■ **TASK DIRECTIONS**: Track down each line below containing the string "bottom" and copy it.

■ **SUPPLIED INFORMATION**:
———
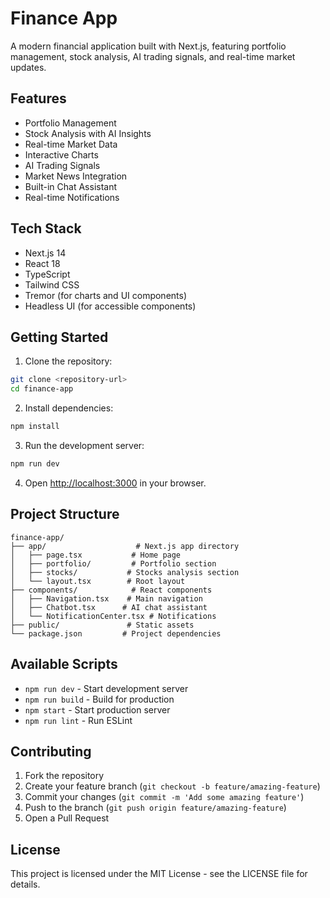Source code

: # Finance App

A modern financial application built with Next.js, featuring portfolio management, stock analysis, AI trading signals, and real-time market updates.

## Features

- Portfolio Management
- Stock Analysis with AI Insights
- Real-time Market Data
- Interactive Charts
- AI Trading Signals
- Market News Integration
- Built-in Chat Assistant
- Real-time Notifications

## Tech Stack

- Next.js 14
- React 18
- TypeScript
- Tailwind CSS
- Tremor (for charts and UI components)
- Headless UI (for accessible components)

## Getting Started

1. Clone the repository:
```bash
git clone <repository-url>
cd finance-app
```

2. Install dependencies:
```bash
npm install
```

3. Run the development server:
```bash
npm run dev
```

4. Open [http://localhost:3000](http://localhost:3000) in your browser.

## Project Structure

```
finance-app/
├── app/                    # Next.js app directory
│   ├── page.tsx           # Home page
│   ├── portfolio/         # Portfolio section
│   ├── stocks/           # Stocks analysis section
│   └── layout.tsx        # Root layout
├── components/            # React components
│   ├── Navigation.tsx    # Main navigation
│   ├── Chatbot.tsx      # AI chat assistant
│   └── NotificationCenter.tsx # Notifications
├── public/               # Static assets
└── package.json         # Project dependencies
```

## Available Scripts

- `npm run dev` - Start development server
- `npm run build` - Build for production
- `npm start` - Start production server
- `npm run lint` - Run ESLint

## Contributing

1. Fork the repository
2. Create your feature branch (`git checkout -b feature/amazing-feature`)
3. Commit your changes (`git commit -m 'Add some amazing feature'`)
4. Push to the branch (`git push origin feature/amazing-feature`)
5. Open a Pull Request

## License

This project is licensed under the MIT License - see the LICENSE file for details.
———
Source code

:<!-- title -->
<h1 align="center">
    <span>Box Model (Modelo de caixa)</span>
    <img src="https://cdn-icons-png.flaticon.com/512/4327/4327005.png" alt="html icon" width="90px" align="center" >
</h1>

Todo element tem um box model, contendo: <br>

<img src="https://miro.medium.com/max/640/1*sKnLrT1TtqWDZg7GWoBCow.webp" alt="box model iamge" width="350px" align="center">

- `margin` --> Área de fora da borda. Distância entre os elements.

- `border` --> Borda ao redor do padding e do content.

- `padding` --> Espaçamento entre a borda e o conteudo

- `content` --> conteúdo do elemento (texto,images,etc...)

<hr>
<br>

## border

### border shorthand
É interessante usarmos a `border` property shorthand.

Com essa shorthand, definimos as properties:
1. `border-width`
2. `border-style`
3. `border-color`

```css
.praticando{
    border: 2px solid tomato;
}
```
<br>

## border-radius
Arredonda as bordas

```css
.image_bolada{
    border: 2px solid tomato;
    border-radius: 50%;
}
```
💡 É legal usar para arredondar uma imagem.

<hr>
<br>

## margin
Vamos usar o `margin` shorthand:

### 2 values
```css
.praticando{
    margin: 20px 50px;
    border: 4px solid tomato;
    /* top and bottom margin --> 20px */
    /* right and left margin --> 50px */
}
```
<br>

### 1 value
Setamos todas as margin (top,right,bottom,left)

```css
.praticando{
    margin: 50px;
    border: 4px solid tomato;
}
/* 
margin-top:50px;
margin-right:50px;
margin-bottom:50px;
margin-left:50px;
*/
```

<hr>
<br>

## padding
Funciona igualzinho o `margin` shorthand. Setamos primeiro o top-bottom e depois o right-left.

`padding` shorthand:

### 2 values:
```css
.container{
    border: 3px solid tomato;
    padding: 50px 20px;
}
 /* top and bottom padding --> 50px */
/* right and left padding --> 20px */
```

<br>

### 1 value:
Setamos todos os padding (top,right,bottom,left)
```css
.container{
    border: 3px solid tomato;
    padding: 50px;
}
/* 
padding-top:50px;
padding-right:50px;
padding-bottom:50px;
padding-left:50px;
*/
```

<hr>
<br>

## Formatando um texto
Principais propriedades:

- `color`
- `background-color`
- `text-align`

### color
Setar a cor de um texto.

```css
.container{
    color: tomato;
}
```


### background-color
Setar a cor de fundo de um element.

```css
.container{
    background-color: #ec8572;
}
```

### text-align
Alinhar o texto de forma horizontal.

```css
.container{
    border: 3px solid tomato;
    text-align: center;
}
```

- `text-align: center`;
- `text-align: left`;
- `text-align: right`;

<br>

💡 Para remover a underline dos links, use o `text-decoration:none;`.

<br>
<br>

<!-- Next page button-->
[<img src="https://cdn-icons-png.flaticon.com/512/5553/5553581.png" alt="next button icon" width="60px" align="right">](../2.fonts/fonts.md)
———
■ **RESULT OF THE TASK**:
    /* top and bottom margin --> 20px */
Setamos todas as margin (top,right,bottom,left)
margin-bottom:50px;
Funciona igualzinho o `margin` shorthand. Setamos primeiro o top-bottom e depois o right-left.
 /* top and bottom padding --> 50px */
Setamos todos os padding (top,right,bottom,left)
padding-bottom:50px;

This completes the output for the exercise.